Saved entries
--
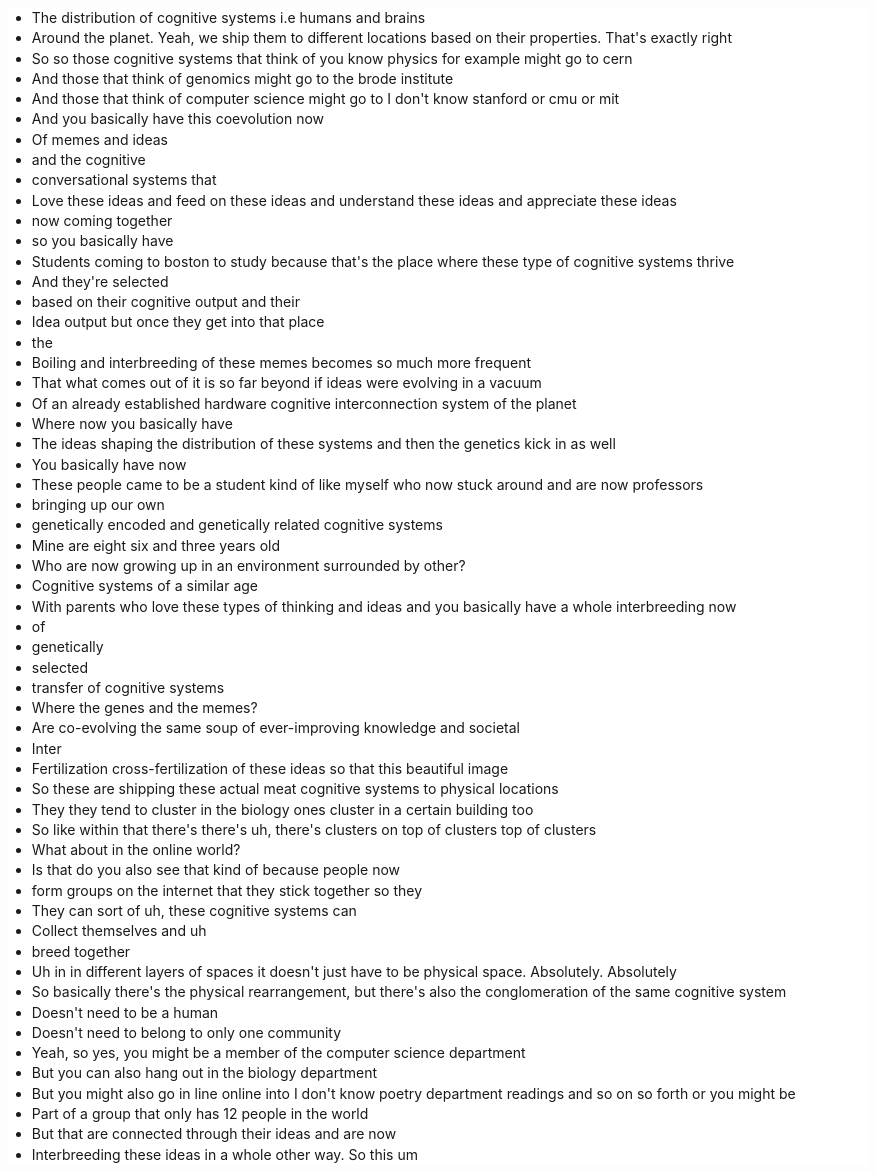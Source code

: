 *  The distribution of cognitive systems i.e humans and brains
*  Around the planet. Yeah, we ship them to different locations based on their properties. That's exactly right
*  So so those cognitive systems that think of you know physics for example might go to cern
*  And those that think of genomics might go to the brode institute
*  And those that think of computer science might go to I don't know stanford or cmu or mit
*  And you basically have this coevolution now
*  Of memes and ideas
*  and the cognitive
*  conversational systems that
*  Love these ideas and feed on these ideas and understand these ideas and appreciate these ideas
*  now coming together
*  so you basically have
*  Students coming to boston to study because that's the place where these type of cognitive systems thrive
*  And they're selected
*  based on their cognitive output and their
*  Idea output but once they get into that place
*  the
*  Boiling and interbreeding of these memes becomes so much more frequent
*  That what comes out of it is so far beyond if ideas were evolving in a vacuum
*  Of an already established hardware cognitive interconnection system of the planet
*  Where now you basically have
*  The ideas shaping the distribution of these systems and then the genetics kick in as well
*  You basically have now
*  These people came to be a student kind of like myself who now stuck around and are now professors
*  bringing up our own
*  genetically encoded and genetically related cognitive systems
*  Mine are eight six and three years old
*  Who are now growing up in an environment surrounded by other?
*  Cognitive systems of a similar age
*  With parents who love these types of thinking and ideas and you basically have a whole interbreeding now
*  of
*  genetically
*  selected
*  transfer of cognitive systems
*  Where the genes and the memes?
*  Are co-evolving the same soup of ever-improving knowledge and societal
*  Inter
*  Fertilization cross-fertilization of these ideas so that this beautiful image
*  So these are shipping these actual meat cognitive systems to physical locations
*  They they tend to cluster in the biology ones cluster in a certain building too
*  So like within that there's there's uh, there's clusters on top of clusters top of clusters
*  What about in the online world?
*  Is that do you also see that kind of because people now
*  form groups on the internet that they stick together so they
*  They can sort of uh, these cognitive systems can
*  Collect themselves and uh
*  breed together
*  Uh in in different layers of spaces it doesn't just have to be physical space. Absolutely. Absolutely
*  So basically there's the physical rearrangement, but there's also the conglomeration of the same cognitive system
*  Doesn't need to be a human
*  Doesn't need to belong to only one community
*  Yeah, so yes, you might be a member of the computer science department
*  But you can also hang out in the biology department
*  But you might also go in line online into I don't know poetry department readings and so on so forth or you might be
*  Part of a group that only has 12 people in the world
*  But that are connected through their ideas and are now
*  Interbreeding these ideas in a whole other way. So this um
--
Check each line of the records for "place" and copy the ones that contain it.

*  Students coming to boston to study because that's the place where these type of cognitive systems thrive
*  Idea output but once they get into that place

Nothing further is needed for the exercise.